Produce an exact transcription of the data, with the images left out.

Stored items from a collection:
..........
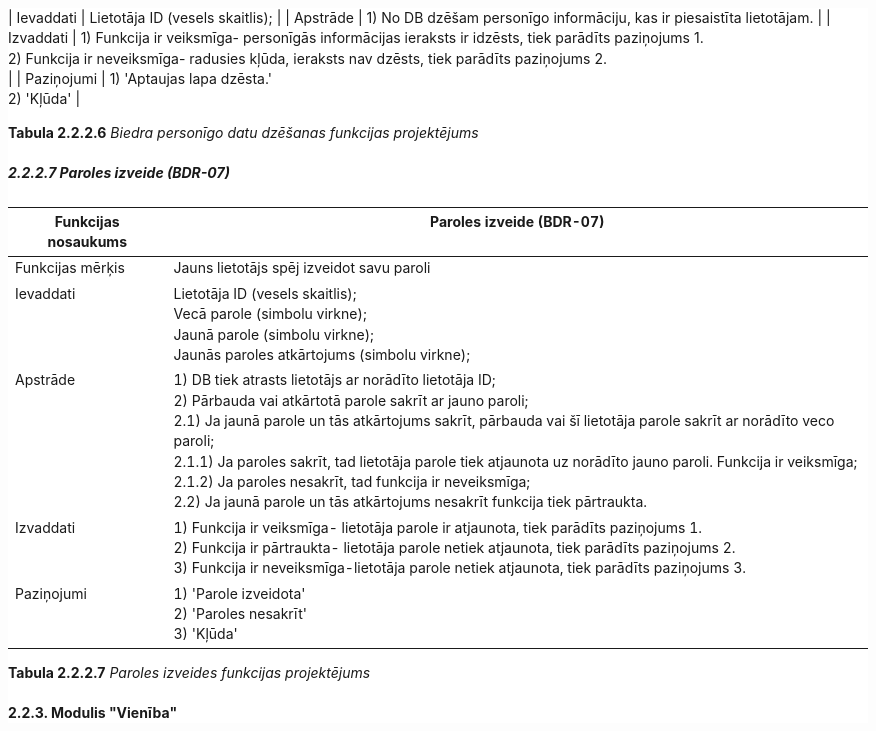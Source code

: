 | Ievaddati           | Lietotāja ID (vesels skaitlis);                                                                                                                                                                           |
| Apstrāde            | 1) No DB dzēšam personīgo informāciju, kas ir piesaistīta lietotājam.                                                                                                                                     |
| Izvaddati           | 1) Funkcija ir veiksmīga- personīgās informācijas ieraksts ir idzēsts, tiek parādīts paziņojums 1. <br> 2) Funkcija ir neveiksmīga- radusies kļūda, ieraksts nav dzēsts, tiek parādīts paziņojums 2. <br> |
| Paziņojumi          | 1) 'Aptaujas lapa dzēsta.'<br/>2) 'Kļūda'                                                                                                                                                                 |

**Tabula 2.2.2.6** *Biedra personīgo datu dzēšanas funkcijas projektējums*

##### 2.2.2.7 Paroles izveide (BDR-07)

| Funkcijas nosaukums | Paroles izveide (BDR-07)                                                                                                                                                                                                                                                                                                                                                                                                                                                                                    |
| ------------------- | ----------------------------------------------------------------------------------------------------------------------------------------------------------------------------------------------------------------------------------------------------------------------------------------------------------------------------------------------------------------------------------------------------------------------------------------------------------------------------------------------------------- |
| Funkcijas mērķis    | Jauns lietotājs spēj izveidot savu paroli                                                                                                                                                                                                                                                                                                                                                                                                                                                                   |
| Ievaddati           | Lietotāja ID (vesels skaitlis); <br> Vecā parole (simbolu virkne); <br> Jaunā parole (simbolu virkne); <br> Jaunās paroles atkārtojums (simbolu virkne);                                                                                                                                                                                                                                                                                                                                                    |
| Apstrāde            | 1) DB tiek atrasts lietotājs ar norādīto lietotāja ID; <br> 2) Pārbauda vai atkārtotā parole sakrīt ar jauno paroli; <br>2.1) Ja jaunā parole un tās atkārtojums sakrīt, pārbauda vai šī lietotāja parole sakrīt ar norādīto veco paroli; <br> 2.1.1) Ja paroles sakrīt, tad lietotāja parole tiek atjaunota uz norādīto jauno paroli. Funkcija ir veiksmīga; <br> 2.1.2) Ja paroles nesakrīt, tad funkcija ir neveiksmīga; <br> 2.2) Ja jaunā parole un tās atkārtojums nesakrīt funkcija tiek pārtraukta. |
| Izvaddati           | 1) Funkcija ir veiksmīga- lietotāja parole ir atjaunota, tiek parādīts paziņojums 1. <br> 2) Funkcija ir pārtraukta- lietotāja parole netiek atjaunota, tiek parādīts paziņojums 2. <br> 3) Funkcija ir neveiksmīga-lietotāja parole netiek atjaunota, tiek parādīts paziņojums 3.                                                                                                                                                                                                                          |
| Paziņojumi          | 1)  'Parole izveidota' <br> 2) 'Paroles nesakrīt' <br> 3) 'Kļūda'                                                                                                                                                                                                                                                                                                                                                                                                                                           |

**Tabula 2.2.2.7** *Paroles izveides funkcijas projektējums*

#### 2.2.3. Modulis "Vienība"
..........
* Your response *
Source code

: | Ievaddati           | Lietotāja ID (vesels skaitlis);                                                                                                                                                                           |
| Apstrāde            | 1) No DB dzēšam personīgo informāciju, kas ir piesaistīta lietotājam.                                                                                                                                     |
| Izvaddati           | 1) Funkcija ir veiksmīga- personīgās informācijas ieraksts ir idzēsts, tiek parādīts paziņojums 1. <br> 2) Funkcija ir neveiksmīga- radusies kļūda, ieraksts nav dzēsts, tiek parādīts paziņojums 2. <br> |
| Paziņojumi          | 1) 'Aptaujas lapa dzēsta.'<br/>2) 'Kļūda'                                                                                                                                                                 |

**Tabula 2.2.2.6** *Biedra personīgo datu dzēšanas funkcijas projektējums*

##### 2.2.2.7 Paroles izveide (BDR-07)

| Funkcijas nosaukums | Paroles izveide (BDR-07)                                                                                                                                                                                                                                                                                                                                                                                                                                                                                    |
| ------------------- | ----------------------------------------------------------------------------------------------------------------------------------------------------------------------------------------------------------------------------------------------------------------------------------------------------------------------------------------------------------------------------------------------------------------------------------------------------------------------------------------------------------- |
| Funkcijas mērķis    | Jauns lietotājs spēj izveidot savu paroli                                                                                                                                                                                                                                                                                                                                                                                                                                                                   |
| Ievaddati           | Lietotāja ID (vesels skaitlis); <br> Vecā parole (simbolu virkne); <br> Jaunā parole (simbolu virkne); <br> Jaunās paroles atkārtojums (simbolu virkne);                                                                                                                                                                                                                                                                                                                                                    |
| Apstrāde            | 1) DB tiek atrasts lietotājs ar norādīto lietotāja ID; <br> 2) Pārbauda vai atkārtotā parole sakrīt ar jauno paroli; <br>2.1) Ja jaunā parole un tās atkārtojums sakrīt, pārbauda vai šī lietotāja parole sakrīt ar norādīto veco paroli; <br> 2.1.1) Ja paroles sakrīt, tad lietotāja parole tiek atjaunota uz norādīto jauno paroli. Funkcija ir veiksmīga; <br> 2.1.2) Ja paroles nesakrīt, tad funkcija ir neveiksmīga; <br> 2.2) Ja jaunā parole un tās atkārtojums nesakrīt funkcija tiek pārtraukta. |
| Izvaddati           | 1) Funkcija ir veiksmīga- lietotāja parole ir atjaunota, tiek parādīts paziņojums 1. <br> 2) Funkcija ir pārtraukta- lietotāja parole netiek atjaunota, tiek parādīts paziņojums 2. <br> 3) Funkcija ir neveiksmīga-lietotāja parole netiek atjaunota, tiek parādīts paziņojums 3.                                                                                                                                                                                                                          |
| Paziņojumi          | 1)  'Parole izveidota' <br> 2) 'Paroles nesakrīt' <br> 3) 'Kļūda'                                                                                                                                                                                                                                                                                                                                                                                                                                           |

**Tabula 2.2.2.7** *Paroles izveides funkcijas projektējums*

#### 2.2.3. Modulis "Vienība"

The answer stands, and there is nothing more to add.